惣介は心の中であることを決めていた。実験台となることと引き換えに願いをかなえてくれるというマッドサイエンティスト――雪岡純子。
その人物に頼んで、いじめっ子達の母親や姉妹も、自分の母親と同様に売春婦にしてもらおうと考えていた。そうすることで、彼等に自分と同じ苦しみを味合わせてやることができないかと。自分の今の境遇もましになるのではないかと。
だがその一方で、根本的な部分が解決しない。売春婦の息子としていじめられても、それでもその売春婦を辞めようとしない母親。その事実がどうしても残る。それは許せない。
それをマッドサイエンティストに頼んで解決してもらうのは、癪に障った。母親が自らの意志で自分のために辞めてくれないと、惣介は許せない。

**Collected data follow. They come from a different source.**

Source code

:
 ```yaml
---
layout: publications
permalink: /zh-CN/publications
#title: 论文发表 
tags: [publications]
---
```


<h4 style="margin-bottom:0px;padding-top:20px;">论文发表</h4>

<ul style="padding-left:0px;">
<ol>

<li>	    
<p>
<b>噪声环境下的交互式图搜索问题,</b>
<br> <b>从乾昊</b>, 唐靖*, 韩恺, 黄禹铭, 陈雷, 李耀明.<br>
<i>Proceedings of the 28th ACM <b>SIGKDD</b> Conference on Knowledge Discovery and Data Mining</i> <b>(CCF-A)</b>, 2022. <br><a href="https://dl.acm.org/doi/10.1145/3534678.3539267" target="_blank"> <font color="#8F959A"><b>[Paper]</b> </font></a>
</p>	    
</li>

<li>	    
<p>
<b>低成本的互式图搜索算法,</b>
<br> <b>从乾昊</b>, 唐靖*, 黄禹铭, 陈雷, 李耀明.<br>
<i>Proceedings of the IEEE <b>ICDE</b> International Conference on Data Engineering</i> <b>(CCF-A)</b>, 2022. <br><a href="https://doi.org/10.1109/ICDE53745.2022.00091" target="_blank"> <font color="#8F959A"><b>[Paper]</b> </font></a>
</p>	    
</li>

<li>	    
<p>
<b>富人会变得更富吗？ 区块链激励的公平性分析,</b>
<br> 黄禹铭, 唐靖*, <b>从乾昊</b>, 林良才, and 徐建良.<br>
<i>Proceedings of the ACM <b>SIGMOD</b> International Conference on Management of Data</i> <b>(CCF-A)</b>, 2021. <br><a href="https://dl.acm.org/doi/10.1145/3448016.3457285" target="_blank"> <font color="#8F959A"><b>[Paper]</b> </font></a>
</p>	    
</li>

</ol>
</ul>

「そんなに気持ちいいものなの? その仕事って。クラスの奴等が言ってたんだ。男と裸で抱き合って、おっぱいとかちんちんいじりあって気持ちよくしあうけれど、女の方は気持ちよくなってお金だけもらえるからお得だって。で、俺もそうした客の一人の子――」
言葉は途中で遮られた。藍が惣介の頬を力いっぱい叩いたからだ。今までこのやりとりで藍が息子を責めたことも、怒ったことも一度も無かったが、今の言葉だけは聞き捨てならなかった。
叩いてから、藍は凍りついた。自分を睨む惣介から確かな殺気が放たれていたからだ。それは藍が昔にも見たことがあるので、見間違いようがない。目の前で沢山の人間が殺される場面を見せられたあの時のあの男と同じものが、惣介から放たれている。それも、自分に向けて。
「お前なんかから生まれたから……俺は……」
うわごとのように呟いた直後、惣介は手近にあった盾を掴むと、藍の頭を思いっきり殴りつけた。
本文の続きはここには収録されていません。